The ponies started at her with shock.
"The thief has been identified as Sunset Shimmer," Celestia continued, "Sonic, Tails, Knuckles, Amy, and Shadow; you five must enter the mirror and retrieve the crown."
The ponies looked at them quizzically.
"Why can't the rest of us help her?" Twilight asked.
"This other world supposedly parallels this one by some degree," Celestia explained, "I don't want to disrupt it any more than I haft to."
Sonic gave her a half smile, "Don't worry, we can handle whatever might await us."
Celestia smiled, "Then may good fortune be with you all. Be careful."
Sonic, Tails, Knuckles, Amy, and Shadow passed through the mirror one by one.
Sonic was the first to pass through to the other side. As his friends followed behind him, he beheld the scenery that was in front of him. It was a large school complex, with a fence and gate surrounding the property. There was a fountain looming behind them; and he can see a couple of stray students rushing towards the building as the bell ring.
When he turned around, he suddenly found four humans staring at him with astonishment.
"Guys?" Sonic asked.
The four were looking over themselves and no longer felt fur on their skins.

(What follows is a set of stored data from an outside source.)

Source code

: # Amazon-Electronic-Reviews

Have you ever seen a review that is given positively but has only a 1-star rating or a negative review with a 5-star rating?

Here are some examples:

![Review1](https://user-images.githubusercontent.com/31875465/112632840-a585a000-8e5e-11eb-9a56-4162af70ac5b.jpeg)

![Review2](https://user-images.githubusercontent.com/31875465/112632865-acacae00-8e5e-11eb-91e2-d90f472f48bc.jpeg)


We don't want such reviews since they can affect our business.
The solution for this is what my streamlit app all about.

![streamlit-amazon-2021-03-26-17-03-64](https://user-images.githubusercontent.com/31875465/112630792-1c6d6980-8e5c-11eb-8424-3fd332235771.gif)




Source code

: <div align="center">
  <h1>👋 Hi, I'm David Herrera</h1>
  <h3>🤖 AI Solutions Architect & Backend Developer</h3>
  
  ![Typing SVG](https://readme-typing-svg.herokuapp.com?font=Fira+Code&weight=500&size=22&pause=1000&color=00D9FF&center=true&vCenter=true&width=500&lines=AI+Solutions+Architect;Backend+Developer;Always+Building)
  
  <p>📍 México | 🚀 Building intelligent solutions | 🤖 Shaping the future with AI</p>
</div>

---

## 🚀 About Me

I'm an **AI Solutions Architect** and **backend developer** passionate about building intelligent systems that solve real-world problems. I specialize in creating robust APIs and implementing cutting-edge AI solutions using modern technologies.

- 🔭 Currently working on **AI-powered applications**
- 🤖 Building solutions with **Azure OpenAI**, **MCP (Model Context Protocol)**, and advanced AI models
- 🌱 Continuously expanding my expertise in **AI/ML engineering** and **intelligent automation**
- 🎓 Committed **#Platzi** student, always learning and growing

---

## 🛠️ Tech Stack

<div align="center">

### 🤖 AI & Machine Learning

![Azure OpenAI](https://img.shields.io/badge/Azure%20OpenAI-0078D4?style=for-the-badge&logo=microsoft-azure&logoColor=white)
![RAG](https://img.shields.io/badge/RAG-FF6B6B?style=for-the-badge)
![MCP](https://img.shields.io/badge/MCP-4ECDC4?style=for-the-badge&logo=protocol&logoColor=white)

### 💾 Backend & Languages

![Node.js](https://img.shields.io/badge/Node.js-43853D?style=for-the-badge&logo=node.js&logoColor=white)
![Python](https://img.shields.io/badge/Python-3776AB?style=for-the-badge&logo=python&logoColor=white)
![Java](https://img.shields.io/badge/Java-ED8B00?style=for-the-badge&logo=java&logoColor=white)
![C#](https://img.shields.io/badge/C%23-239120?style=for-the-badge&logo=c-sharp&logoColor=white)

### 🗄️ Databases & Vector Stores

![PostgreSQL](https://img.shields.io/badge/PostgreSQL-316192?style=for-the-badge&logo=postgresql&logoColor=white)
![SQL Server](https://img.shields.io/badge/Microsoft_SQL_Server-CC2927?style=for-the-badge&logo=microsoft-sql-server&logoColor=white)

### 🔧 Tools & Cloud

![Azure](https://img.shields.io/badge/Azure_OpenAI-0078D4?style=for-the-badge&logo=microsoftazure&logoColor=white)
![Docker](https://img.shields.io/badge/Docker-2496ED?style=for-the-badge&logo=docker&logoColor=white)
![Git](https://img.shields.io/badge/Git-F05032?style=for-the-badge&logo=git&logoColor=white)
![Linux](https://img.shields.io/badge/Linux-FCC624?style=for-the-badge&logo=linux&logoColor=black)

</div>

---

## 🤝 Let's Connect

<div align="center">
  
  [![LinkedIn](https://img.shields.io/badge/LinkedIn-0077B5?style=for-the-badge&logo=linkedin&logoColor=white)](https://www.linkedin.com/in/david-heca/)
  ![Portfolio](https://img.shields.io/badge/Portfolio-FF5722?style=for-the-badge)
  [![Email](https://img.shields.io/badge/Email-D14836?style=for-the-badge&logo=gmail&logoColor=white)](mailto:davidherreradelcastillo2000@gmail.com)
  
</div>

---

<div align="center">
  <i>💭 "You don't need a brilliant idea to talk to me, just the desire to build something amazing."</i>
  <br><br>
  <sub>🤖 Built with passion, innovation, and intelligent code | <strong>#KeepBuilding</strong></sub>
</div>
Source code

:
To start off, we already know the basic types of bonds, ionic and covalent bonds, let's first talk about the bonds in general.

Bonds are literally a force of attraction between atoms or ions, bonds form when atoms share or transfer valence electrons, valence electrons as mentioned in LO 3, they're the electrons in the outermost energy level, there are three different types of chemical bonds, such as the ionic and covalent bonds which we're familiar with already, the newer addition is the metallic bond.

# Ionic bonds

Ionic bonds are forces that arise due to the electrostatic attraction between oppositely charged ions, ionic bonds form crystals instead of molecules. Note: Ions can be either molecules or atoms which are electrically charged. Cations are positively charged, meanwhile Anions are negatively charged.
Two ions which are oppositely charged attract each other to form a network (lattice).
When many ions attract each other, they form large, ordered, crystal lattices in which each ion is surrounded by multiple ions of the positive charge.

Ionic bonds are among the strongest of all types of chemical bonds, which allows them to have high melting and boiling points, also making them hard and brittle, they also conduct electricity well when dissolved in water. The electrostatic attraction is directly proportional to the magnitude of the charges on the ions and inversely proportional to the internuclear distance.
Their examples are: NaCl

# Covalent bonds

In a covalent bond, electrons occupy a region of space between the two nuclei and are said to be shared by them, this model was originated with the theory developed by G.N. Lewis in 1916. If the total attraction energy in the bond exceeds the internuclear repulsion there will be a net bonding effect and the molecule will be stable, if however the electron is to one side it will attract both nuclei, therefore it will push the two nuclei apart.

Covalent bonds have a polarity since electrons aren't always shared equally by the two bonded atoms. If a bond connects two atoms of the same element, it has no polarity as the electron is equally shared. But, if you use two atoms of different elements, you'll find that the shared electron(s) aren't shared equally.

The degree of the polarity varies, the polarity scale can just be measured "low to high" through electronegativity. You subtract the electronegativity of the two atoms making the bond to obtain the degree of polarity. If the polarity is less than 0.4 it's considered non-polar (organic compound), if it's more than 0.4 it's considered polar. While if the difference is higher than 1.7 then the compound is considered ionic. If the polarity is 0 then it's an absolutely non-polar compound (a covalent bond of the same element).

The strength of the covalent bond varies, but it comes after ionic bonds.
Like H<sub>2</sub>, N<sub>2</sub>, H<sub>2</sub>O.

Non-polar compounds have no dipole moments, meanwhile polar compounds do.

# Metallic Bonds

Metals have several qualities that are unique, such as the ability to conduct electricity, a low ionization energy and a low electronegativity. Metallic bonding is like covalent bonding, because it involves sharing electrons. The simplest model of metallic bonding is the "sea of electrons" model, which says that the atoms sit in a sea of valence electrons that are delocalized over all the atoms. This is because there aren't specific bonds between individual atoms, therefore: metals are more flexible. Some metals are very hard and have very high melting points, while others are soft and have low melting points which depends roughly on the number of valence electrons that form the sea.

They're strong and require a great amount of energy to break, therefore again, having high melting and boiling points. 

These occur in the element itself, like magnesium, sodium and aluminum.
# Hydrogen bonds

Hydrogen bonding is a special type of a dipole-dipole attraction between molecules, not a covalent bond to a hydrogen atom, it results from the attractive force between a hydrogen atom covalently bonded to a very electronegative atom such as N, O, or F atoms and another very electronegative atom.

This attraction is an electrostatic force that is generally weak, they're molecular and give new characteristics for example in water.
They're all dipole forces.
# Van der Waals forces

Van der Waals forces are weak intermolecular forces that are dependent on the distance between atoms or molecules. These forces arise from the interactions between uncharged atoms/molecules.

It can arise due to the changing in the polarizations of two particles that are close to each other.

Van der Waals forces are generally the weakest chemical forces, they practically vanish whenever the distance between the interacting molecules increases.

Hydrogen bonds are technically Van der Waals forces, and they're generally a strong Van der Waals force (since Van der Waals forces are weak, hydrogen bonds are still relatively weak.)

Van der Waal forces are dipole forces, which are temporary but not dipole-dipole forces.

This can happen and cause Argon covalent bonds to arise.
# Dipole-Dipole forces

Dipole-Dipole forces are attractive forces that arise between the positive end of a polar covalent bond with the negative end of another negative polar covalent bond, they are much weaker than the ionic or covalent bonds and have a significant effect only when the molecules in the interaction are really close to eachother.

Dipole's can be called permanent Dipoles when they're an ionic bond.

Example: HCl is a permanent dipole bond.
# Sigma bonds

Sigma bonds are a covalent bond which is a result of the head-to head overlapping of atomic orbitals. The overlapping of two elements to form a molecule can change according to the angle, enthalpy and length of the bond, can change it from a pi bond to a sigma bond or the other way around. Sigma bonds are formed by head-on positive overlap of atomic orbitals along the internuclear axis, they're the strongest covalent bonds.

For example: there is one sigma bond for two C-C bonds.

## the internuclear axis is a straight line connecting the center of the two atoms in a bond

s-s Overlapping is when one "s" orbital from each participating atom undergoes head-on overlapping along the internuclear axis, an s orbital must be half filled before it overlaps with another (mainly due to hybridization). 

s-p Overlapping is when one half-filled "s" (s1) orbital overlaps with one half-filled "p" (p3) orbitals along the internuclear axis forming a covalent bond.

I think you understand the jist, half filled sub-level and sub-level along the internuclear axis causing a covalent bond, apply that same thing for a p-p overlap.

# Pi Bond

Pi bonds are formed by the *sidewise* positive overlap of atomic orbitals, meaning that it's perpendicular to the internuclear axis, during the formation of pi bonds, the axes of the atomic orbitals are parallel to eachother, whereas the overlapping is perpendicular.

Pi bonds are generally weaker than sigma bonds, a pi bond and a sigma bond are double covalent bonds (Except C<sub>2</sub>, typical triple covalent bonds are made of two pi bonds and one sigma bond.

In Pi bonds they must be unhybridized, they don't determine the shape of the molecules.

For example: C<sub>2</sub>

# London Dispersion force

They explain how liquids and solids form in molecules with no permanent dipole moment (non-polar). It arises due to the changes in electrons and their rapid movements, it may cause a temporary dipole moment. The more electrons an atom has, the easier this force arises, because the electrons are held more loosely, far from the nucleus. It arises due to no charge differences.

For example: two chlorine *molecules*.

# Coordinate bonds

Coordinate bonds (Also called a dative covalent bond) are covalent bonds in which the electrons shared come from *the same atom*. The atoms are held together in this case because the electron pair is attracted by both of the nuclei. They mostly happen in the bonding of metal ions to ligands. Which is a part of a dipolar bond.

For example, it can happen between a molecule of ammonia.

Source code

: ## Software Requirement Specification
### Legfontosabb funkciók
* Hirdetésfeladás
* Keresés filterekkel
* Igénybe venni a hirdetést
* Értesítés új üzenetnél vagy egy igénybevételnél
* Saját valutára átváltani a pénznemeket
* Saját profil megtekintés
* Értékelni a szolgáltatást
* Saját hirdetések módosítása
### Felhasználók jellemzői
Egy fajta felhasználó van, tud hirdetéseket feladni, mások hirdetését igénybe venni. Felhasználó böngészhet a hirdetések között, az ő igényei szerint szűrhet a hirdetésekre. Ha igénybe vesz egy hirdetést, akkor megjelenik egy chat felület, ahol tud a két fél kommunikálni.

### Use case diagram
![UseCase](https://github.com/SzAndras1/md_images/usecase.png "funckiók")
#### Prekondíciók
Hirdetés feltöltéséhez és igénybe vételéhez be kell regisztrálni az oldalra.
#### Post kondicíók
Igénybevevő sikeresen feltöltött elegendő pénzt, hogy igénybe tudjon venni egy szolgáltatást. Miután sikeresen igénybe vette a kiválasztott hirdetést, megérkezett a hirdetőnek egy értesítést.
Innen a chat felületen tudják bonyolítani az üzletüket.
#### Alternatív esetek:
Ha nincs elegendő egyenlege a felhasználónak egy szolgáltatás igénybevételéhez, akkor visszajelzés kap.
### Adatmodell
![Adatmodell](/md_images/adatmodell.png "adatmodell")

Amy almost squealed with sudden terror.
"We changed into humans," Tails said, "This world must have changed our appearances," He whistled when he got a good look at Sonic, "You look good by the way."
Sonic checked himself more thoroughly. He was a wearing a yellow and white school uniform like the others. He had white skin, and from running a hand through his hair, he felt it spiked.
"You don't look bad either," Sonic commented back, "I didn't know you to be a blond."
"I'm a blond?" He asked.
He walked over to the water fountain and checked his reflection on the water. He had two ponytails dangling from the back of his head. He suddenly noticed the glasses he was apparently wearing.
"Huh," He mused, "Who would have thought."
Amy joined him and checked herself as well. Her short, pink hair dangled around her head; and although her skirt matched the school, it was brushed and wide, just like the skirt in the other world.
Knuckles joined her, and the very first thing he noticed was the amount of muscle he had, almost twice as buffed compared to Sonic. He was taller than the others too, with long; red hair stretching almost to his back. He took one good look at himself and the others and noticed something.
"Why are we all Japanese?"
The others looked at him quizzically for a second before looking at each other.
"Beats me," Tails answered.
Knuckles looked away from the pond and turned to the others, "I mean crap, if it wasn't for the hair, I honestly wouldn't be able to tell yawl apart."
"I think it has something to do with genetics," Tails theorized.
Knuckles glanced back at the fountain, "Man, they must had some serious commitment to their blood line."
"Anyways," Amy said, "We have a mission. Sunset Shimmer could be anywhere in this school, so I suggest we split up and look for her."
"We still need to blend in with the crowd," Sonic added, "So hold off of doing anything too drastic until we regroup here after school."
"Sounds like a plan," Tails said, "Let's head off."
They were on their way to the entrance until Sonic suddenly stopped.
"Wait, where's Shadow?"
The two quickly scanned around and suddenly found a heavily black clothed Japanese gothwith ear and nose piercings. He had his arms crossed while he stare at Sonic threatingly. The blue hair boy couldn't help but grin.
"... Shadow?"
"Don't you say another word," He hissed.
The school bell rang across the school, and hordes of students poured out of the classrooms and crowding the hallway in just a few seconds. Tails was the last one walking out, stuffing the note and history book inside his newly acquired backpack and began to fight through the crowd to get to his locker.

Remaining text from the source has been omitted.